Gent Malushaga ’25 expressed his worry that a lack of control over particular campus spaces since the end of room groups has made it difficult for students to connect with both their living space and each other.
“If everyone who wanted to had their own space to do what they wanted with, people would have many more options socially,” Malushaga said.
Blalock echoed this sentiment, citing the Greenways as a space intended to be a social hub but that is not utilized as such. Blalock argues that instead of being a neutral meeting hub like Frost, the Greenways created an isolated separate community, one that is hard for others in the larger community to engage with.
One measure that could reduce the issues with housing, Torres said, is improved communication between the Office of Student Affairs (OSA) and students. “Everything needs to be more simple,” he added. “If OSA and the CDCs had an easier line of communication with each other, everything would be better.”
From Blalock’s perspective, a key issue is high staff turnover rate.
“Without the staff and retention needed, we kind of go backwards on any type of consistency that we do build up,” Blalock said. “I think the longest CDC here has been here for maybe three years now. That’s not even a full cohort of students.”
Despite the persistence of many housing problems, waitlisting issues appear to be lessening. Lalor, the director of housing and operations, projects that this year will see far fewer students relegated to the summer waitlist.
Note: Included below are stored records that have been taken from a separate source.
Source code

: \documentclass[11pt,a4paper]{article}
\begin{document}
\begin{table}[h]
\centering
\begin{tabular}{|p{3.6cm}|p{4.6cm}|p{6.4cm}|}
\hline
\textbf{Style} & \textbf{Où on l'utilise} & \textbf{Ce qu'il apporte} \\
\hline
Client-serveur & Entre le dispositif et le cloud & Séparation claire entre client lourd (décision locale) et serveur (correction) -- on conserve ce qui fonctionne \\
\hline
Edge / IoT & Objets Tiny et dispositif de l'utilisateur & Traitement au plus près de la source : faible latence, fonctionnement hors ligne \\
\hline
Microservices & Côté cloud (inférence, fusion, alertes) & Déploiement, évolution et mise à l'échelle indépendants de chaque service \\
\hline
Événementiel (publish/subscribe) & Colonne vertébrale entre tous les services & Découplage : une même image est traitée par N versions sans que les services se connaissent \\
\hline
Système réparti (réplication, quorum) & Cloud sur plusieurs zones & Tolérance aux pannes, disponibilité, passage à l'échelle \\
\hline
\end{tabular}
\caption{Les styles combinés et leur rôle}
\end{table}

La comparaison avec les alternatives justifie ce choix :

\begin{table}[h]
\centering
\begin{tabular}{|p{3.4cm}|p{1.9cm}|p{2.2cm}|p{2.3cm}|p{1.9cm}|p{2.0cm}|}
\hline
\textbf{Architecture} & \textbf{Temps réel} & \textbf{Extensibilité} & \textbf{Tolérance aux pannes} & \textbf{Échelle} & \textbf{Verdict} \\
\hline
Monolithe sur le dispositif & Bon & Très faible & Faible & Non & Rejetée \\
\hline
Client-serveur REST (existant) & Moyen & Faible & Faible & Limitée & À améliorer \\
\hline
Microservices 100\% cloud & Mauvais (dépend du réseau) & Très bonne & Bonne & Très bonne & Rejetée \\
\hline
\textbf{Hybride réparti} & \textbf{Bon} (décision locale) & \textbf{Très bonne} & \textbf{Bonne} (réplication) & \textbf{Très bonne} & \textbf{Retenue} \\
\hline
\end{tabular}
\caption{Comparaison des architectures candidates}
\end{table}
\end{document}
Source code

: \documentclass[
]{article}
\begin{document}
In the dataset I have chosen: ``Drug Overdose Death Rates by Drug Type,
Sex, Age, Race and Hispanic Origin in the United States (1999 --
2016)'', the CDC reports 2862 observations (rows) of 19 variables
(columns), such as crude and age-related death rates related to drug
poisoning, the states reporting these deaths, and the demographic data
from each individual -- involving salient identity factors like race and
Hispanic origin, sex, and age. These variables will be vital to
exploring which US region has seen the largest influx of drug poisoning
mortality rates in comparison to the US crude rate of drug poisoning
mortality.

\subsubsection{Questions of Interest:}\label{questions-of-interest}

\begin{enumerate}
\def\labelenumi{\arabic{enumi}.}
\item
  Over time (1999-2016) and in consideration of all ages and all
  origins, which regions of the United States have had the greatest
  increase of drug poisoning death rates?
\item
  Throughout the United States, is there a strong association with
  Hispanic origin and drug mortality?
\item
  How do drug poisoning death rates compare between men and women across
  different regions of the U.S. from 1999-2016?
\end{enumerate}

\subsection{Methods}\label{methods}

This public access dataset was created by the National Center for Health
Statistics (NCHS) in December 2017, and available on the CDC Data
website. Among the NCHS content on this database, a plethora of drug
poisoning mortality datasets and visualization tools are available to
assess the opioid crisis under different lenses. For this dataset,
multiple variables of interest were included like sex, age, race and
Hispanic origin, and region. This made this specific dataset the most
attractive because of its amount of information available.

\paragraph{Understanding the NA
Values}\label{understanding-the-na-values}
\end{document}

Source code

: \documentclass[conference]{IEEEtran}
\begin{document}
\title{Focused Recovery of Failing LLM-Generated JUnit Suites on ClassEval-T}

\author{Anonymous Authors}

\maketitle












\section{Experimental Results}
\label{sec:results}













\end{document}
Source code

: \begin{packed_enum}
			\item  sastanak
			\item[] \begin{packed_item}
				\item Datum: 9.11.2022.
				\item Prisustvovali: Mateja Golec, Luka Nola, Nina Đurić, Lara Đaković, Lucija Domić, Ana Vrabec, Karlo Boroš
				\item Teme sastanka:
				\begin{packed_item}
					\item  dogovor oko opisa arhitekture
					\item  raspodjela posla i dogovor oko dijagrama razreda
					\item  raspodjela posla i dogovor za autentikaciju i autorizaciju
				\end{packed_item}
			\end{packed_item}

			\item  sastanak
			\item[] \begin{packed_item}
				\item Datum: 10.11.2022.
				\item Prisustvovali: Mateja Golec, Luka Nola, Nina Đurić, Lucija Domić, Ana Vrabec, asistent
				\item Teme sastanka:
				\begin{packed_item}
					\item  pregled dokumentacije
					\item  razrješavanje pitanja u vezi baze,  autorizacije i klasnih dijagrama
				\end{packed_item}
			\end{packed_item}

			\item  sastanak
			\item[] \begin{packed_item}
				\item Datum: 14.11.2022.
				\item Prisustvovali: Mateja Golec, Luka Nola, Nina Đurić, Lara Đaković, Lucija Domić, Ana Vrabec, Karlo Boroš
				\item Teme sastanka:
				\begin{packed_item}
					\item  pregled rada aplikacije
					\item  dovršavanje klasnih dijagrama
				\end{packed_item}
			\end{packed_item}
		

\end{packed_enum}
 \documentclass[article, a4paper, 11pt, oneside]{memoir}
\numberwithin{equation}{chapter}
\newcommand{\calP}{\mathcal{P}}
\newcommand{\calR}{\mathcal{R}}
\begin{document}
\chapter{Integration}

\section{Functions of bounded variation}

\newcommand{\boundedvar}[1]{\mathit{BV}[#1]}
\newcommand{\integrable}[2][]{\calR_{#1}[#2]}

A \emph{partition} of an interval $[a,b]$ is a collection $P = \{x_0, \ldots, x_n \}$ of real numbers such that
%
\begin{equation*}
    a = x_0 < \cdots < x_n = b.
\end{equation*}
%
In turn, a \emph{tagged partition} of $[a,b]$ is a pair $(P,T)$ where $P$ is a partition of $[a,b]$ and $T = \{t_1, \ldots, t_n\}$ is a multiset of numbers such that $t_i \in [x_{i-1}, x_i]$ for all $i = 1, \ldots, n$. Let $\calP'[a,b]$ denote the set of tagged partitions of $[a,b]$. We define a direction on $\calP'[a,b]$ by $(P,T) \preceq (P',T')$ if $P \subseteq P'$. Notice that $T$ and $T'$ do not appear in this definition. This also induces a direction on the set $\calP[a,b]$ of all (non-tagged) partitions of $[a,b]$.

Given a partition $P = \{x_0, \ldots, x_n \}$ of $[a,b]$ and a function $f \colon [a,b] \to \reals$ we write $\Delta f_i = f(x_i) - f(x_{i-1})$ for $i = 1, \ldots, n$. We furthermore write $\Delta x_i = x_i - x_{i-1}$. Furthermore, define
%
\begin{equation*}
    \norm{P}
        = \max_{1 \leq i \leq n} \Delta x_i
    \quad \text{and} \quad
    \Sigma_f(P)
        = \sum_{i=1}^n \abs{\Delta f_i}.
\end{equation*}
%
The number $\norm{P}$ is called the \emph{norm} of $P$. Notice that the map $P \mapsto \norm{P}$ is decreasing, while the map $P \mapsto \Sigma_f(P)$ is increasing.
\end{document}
“Instead of seeing 209 students on the waitlist like last year, I am anticipating fewer than 75 this year,” Lalor said. “Unfortunately, there is a necessary waitlist every year following the Housing Selection Process and then, over the summer, many spaces become available or are reconfigured.”
Lalor explained further that waitlisted students should remain in communication with OSA, and stay vigilant so as to secure their spot.
“Processing room changes and swaps over the summer is a priority for us,” she said. “So, to all affected students, please check your email, complete the required forms, and keep in touch! We aim to enter the fall semester with as many students ‘settled in’ as possible.”
According to Blalock, reducing the issues with housing is in the interest of students and staff alike.
“At the end of the day, making students happy makes our jobs a little bit easier,” Blalock said. “Whatever makes students happy, we’re willing to do.”